#### [Problem]
In the entries that follow, find the word "users" and report each line it is on.

#### [Input data]
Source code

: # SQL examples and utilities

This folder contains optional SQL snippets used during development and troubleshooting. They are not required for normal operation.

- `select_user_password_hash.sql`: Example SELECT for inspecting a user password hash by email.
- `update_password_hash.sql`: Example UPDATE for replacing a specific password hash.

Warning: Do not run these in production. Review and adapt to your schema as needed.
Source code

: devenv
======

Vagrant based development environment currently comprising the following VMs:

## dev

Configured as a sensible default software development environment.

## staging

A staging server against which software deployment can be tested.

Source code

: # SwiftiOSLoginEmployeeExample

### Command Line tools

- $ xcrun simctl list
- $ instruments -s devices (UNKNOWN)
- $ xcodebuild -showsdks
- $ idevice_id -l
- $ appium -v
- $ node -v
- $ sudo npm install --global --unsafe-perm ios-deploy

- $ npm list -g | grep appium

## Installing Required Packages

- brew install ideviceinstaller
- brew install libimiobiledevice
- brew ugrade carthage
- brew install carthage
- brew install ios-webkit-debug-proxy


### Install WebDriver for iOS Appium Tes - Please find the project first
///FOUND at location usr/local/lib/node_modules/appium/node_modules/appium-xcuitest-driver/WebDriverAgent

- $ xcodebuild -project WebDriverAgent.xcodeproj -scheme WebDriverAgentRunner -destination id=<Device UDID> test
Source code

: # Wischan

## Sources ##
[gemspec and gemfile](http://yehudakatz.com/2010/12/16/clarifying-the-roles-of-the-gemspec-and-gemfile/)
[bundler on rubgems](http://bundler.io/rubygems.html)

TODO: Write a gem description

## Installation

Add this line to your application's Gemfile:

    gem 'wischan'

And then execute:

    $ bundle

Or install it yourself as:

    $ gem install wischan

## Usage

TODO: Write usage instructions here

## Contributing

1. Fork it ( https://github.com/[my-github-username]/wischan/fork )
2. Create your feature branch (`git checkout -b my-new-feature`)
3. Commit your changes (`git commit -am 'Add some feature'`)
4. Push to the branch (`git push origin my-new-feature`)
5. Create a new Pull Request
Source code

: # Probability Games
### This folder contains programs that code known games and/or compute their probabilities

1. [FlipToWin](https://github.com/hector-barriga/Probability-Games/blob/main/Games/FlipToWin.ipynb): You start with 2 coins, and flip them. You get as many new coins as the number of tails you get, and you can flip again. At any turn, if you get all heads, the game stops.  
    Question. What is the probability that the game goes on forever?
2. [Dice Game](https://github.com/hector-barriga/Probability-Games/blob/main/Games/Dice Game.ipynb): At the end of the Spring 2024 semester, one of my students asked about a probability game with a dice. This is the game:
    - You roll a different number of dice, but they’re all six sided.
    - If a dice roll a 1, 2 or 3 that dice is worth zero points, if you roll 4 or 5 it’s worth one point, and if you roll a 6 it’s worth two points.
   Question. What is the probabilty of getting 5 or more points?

* * *

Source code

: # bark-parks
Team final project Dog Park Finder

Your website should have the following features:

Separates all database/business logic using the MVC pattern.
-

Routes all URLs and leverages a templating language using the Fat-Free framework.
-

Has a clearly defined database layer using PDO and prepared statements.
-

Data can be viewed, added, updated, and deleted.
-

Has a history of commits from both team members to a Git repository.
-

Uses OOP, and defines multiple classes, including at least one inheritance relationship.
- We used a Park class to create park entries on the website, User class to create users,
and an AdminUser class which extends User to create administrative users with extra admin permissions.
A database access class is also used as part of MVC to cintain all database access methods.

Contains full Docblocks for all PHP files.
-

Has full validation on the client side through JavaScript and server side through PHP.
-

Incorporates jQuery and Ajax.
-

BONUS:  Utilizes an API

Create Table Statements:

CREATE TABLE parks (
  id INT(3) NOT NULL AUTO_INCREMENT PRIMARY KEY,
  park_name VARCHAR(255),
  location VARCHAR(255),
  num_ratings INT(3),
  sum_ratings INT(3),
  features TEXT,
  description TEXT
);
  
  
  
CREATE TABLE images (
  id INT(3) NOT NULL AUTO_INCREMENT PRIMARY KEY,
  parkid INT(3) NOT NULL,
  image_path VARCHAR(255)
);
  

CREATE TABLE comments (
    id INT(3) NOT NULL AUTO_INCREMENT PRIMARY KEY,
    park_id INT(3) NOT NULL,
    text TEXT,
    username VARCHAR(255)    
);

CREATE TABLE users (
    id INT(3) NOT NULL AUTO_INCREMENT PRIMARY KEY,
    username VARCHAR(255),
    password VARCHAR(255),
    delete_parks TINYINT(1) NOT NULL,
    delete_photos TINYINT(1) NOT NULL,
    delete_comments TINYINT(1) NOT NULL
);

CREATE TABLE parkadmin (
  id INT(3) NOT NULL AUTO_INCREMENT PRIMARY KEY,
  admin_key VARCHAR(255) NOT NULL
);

#### [Answer section]
- We used a Park class to create park entries on the website, User class to create users,
and an AdminUser class which extends User to create administrative users with extra admin permissions.
CREATE TABLE users (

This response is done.